Enzymatic digestion protocol for single-cell suspension
Creating a single-cell suspension through enzymatic digestion involves several steps in which tissues are broken down into individual cells. Here is a simple generic protocol that you could follow:
– Tissue of interest
– Phosphate Buffered Saline (PBS)
– Enzyme solution appropriate for your tissue type (i.e., Trypsin, Collagenase, Dispase. (Check with the relevant literature for the best match)
– Culture media appropriate for your cells
– 70 µm cell strainer
1. Harvest the tissue of interest and rinse in PBS to remove any blood or debris.
2. Mince the tissue into small pieces using a clean scalpel or scissors.
3. Place the minced tissue in a pre-warmed enzyme solution (appropriate type and concentration).
4. Incubate the tissue in the enzyme solution at 37°C. The time of incubation can vary depending on the tissue type, but typically, it’s around 30 minutes to 1 hour. Occasionally, mix the solution to help the digestion process.

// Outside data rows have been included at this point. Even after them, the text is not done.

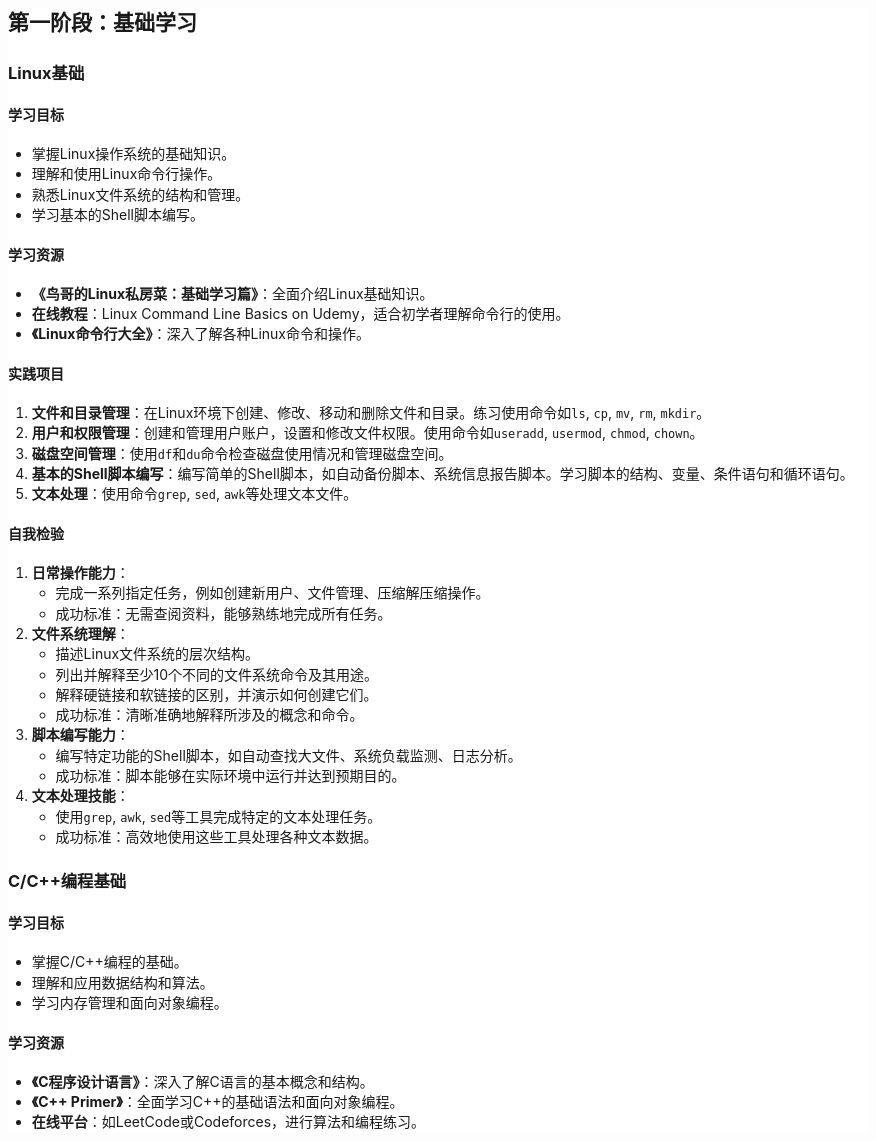 ## 第一阶段：基础学习

### Linux基础

#### 学习目标
- 掌握Linux操作系统的基础知识。
- 理解和使用Linux命令行操作。
- 熟悉Linux文件系统的结构和管理。
- 学习基本的Shell脚本编写。

#### 学习资源
- **《鸟哥的Linux私房菜：基础学习篇》**：全面介绍Linux基础知识。
- **在线教程**：Linux Command Line Basics on Udemy，适合初学者理解命令行的使用。
- **《Linux命令行大全》**：深入了解各种Linux命令和操作。

#### 实践项目
1. **文件和目录管理**：在Linux环境下创建、修改、移动和删除文件和目录。练习使用命令如`ls`, `cp`, `mv`, `rm`, `mkdir`。
2. **用户和权限管理**：创建和管理用户账户，设置和修改文件权限。使用命令如`useradd`, `usermod`, `chmod`, `chown`。
3. **磁盘空间管理**：使用`df`和`du`命令检查磁盘使用情况和管理磁盘空间。
4. **基本的Shell脚本编写**：编写简单的Shell脚本，如自动备份脚本、系统信息报告脚本。学习脚本的结构、变量、条件语句和循环语句。
5. **文本处理**：使用命令`grep`, `sed`, `awk`等处理文本文件。

#### 自我检验
1. **日常操作能力**：
   - 完成一系列指定任务，例如创建新用户、文件管理、压缩解压缩操作。
   - 成功标准：无需查阅资料，能够熟练地完成所有任务。
2. **文件系统理解**：
   - 描述Linux文件系统的层次结构。
   - 列出并解释至少10个不同的文件系统命令及其用途。
   - 解释硬链接和软链接的区别，并演示如何创建它们。
   - 成功标准：清晰准确地解释所涉及的概念和命令。
3. **脚本编写能力**：
   - 编写特定功能的Shell脚本，如自动查找大文件、系统负载监测、日志分析。
   - 成功标准：脚本能够在实际环境中运行并达到预期目的。
4. **文本处理技能**：
   - 使用`grep`, `awk`, `sed`等工具完成特定的文本处理任务。
   - 成功标准：高效地使用这些工具处理各种文本数据。

### C/C++编程基础

#### 学习目标
- 掌握C/C++编程的基础。
- 理解和应用数据结构和算法。
- 学习内存管理和面向对象编程。

#### 学习资源
- **《C程序设计语言》**：深入了解C语言的基本概念和结构。
- **《C++ Primer》**：全面学习C++的基础语法和面向对象编程。
- **在线平台**：如LeetCode或Codeforces，进行算法和编程练习。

5. After the allotted time, visually inspect the solution. The solution should appear as a cell suspension rather than larger tissue fragments.
6. Terminate the enzymatic reaction by adding an excess of culture media.
7. Transfer the mixture to a 15 or 50-ml centrifuge tube and centrifuge the suspension at 300g for 5 minutes to pellet the cells.
8. Discard the supernatant and resuspend the cell pellet in a suitable volume of fresh culture media.
9. Filter the cell suspension through a 70 µm cell strainer in order to remove any remaining tissue clumps.
10. Centrifuge the filtered cell suspension again, as before.
11. Discard the supernatant and resuspend the cell pellet in a suitable volume of fresh culture media.
12. Perform a cell count and check the viability if needed.
This general protocol might need optimizations depending on the type of tissues used and the downstream applications. Always make sure to follow institutional and lab-specific safety procedures.
Remember that enzymatic digestion procedures can affect cell surface proteins and, thus, might not be suitable for all kinds of experiments, especially if you plan to perform cell sorting or analysis based on surface markers. Mechanical methods might be more suitable in such cases despite the fact that they might be more labor-intensive.